Assignment: Restate exactly, and only, the lines spanning from the one with "More than 25" to the end of the records below.

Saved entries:
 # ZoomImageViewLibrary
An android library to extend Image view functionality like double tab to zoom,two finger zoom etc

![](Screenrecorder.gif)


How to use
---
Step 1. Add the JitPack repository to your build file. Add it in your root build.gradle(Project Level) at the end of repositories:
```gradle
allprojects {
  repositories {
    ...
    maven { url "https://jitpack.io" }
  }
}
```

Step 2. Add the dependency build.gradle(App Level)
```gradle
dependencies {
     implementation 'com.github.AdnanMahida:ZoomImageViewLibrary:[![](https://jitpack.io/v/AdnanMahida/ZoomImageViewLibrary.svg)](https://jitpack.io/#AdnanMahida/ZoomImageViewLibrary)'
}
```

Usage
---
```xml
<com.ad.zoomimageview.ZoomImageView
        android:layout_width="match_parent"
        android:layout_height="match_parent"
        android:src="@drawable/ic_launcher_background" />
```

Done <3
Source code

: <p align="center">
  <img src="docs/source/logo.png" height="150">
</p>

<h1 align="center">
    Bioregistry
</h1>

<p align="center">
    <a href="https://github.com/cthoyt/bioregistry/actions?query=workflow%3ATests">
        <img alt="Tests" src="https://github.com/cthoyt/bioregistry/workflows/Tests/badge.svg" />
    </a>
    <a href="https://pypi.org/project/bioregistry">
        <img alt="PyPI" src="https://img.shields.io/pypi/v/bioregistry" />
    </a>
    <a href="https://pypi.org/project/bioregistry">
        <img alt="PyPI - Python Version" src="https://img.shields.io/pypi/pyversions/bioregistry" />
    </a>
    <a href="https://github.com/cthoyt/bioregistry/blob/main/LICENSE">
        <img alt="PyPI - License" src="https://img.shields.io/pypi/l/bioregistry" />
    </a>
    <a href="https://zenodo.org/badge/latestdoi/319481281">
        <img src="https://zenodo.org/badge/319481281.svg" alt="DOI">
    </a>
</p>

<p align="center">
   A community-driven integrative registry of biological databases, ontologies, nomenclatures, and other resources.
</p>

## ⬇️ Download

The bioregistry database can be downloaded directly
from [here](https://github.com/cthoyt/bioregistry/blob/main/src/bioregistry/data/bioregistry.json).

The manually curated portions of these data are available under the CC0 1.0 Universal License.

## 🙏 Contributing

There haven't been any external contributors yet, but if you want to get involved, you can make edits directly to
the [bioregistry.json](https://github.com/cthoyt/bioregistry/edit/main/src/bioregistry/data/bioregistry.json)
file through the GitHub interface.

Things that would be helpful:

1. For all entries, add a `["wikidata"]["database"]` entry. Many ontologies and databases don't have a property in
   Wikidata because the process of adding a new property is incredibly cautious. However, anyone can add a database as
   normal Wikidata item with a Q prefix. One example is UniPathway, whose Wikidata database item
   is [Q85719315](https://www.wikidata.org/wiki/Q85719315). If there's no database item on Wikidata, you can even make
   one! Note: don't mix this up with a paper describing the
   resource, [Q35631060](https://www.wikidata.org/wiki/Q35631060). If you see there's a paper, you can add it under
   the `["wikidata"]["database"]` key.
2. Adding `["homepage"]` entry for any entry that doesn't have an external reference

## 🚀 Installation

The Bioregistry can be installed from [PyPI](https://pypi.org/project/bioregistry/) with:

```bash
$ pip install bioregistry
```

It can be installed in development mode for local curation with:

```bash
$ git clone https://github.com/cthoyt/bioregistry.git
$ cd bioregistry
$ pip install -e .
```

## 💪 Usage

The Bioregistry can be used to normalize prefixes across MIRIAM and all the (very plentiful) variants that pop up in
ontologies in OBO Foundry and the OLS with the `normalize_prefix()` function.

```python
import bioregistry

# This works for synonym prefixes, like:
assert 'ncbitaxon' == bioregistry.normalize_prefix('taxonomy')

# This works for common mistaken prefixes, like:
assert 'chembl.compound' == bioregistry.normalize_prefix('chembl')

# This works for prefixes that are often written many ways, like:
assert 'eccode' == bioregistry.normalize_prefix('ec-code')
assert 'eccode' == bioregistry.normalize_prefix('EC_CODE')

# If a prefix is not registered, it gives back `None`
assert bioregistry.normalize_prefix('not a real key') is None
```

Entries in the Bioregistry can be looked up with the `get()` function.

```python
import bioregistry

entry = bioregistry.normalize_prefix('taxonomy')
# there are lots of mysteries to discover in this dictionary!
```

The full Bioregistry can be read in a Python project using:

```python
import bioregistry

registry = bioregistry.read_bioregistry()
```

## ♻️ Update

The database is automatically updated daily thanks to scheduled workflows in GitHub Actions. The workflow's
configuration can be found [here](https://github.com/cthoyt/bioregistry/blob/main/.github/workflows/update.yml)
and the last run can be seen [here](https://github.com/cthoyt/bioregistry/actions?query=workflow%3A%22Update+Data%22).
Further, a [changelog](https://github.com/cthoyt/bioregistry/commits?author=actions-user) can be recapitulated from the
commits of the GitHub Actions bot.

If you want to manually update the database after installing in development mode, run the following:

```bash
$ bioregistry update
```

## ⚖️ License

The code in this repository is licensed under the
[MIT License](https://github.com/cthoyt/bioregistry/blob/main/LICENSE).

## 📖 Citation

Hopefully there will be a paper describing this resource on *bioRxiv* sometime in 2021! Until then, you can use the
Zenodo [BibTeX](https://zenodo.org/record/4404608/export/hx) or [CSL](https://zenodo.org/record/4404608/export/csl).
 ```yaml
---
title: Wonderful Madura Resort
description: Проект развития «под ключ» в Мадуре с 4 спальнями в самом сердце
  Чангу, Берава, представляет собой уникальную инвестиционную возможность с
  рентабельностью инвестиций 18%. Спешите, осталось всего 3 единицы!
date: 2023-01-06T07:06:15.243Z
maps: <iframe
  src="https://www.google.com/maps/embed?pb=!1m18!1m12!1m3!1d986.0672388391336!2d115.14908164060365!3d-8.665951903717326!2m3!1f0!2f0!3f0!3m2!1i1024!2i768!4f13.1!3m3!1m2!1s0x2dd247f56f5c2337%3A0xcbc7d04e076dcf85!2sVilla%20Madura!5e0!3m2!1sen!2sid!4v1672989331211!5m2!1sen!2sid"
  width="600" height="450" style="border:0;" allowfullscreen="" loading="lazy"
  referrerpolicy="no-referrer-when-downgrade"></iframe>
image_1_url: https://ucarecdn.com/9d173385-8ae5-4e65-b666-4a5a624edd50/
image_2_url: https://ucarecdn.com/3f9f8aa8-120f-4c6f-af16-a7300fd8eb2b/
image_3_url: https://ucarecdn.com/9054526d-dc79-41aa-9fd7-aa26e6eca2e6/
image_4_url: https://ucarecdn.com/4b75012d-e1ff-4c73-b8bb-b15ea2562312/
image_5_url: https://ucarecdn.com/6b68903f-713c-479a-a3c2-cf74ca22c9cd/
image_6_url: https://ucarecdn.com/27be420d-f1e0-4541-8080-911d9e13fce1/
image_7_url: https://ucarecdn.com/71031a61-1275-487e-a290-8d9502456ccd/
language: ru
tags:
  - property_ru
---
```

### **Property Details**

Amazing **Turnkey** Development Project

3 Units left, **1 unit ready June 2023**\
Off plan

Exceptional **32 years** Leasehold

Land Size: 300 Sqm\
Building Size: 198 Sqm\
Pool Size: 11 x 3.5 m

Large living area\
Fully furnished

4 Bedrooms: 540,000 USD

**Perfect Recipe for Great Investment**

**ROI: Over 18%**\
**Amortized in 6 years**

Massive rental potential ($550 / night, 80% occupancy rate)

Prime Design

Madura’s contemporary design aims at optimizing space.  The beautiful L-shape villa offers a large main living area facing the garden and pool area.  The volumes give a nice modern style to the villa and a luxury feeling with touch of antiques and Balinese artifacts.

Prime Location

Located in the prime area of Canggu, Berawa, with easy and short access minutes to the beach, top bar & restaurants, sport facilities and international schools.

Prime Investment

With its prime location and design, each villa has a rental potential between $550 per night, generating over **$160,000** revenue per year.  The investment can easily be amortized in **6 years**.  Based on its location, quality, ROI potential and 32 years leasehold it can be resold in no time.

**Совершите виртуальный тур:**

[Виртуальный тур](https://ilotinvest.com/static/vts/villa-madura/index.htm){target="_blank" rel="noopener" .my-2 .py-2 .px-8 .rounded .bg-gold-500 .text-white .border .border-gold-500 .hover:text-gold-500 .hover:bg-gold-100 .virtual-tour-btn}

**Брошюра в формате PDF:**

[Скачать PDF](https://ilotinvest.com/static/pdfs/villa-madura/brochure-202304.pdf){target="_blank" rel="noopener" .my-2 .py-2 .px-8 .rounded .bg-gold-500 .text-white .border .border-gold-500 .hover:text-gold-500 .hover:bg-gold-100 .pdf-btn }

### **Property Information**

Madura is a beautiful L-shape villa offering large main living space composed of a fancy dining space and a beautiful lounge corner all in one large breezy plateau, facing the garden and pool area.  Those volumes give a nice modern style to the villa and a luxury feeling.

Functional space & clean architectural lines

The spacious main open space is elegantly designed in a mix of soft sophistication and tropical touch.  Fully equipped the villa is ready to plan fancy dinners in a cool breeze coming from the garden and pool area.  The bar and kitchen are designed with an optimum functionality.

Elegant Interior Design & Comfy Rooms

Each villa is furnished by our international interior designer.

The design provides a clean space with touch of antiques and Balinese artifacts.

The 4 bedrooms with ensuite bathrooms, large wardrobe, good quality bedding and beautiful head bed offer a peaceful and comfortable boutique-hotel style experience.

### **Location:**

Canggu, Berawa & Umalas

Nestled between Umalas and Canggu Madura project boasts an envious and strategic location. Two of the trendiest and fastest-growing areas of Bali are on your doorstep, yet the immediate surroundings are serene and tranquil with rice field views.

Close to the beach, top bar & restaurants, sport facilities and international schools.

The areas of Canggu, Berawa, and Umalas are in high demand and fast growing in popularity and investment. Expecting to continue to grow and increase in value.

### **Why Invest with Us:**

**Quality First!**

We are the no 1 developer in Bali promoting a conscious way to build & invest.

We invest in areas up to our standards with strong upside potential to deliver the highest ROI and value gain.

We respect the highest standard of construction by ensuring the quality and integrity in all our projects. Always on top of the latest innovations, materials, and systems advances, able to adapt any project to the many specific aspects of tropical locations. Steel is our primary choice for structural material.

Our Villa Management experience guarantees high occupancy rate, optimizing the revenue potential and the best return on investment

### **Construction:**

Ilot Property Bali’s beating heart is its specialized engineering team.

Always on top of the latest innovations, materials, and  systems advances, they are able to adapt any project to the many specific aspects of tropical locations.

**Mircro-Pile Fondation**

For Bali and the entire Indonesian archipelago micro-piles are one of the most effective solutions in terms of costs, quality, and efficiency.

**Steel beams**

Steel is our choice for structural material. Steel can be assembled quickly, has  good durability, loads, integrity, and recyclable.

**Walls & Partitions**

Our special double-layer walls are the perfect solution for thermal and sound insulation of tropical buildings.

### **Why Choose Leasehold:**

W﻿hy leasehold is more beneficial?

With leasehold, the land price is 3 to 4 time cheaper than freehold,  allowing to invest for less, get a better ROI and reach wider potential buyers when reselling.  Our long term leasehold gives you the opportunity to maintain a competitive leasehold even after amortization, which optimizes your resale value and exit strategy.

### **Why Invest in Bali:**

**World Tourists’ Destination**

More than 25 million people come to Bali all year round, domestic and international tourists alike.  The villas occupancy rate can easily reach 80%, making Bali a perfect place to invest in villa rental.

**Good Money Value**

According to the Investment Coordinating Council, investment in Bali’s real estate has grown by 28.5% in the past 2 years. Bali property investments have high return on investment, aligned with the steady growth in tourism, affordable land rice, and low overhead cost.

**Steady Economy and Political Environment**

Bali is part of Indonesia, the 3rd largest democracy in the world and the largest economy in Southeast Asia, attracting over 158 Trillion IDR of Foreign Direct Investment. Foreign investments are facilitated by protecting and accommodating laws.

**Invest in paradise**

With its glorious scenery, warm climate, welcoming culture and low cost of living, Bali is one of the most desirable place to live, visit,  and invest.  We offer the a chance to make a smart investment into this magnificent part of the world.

Answer section:
More than 25 million people come to Bali all year round, domestic and international tourists alike.  The villas occupancy rate can easily reach 80%, making Bali a perfect place to invest in villa rental.

**Good Money Value**

According to the Investment Coordinating Council, investment in Bali’s real estate has grown by 28.5% in the past 2 years. Bali property investments have high return on investment, aligned with the steady growth in tourism, affordable land rice, and low overhead cost.

**Steady Economy and Political Environment**

Bali is part of Indonesia, the 3rd largest democracy in the world and the largest economy in Southeast Asia, attracting over 158 Trillion IDR of Foreign Direct Investment. Foreign investments are facilitated by protecting and accommodating laws.

**Invest in paradise**

With its glorious scenery, warm climate, welcoming culture and low cost of living, Bali is one of the most desirable place to live, visit,  and invest.  We offer the a chance to make a smart investment into this magnificent part of the world.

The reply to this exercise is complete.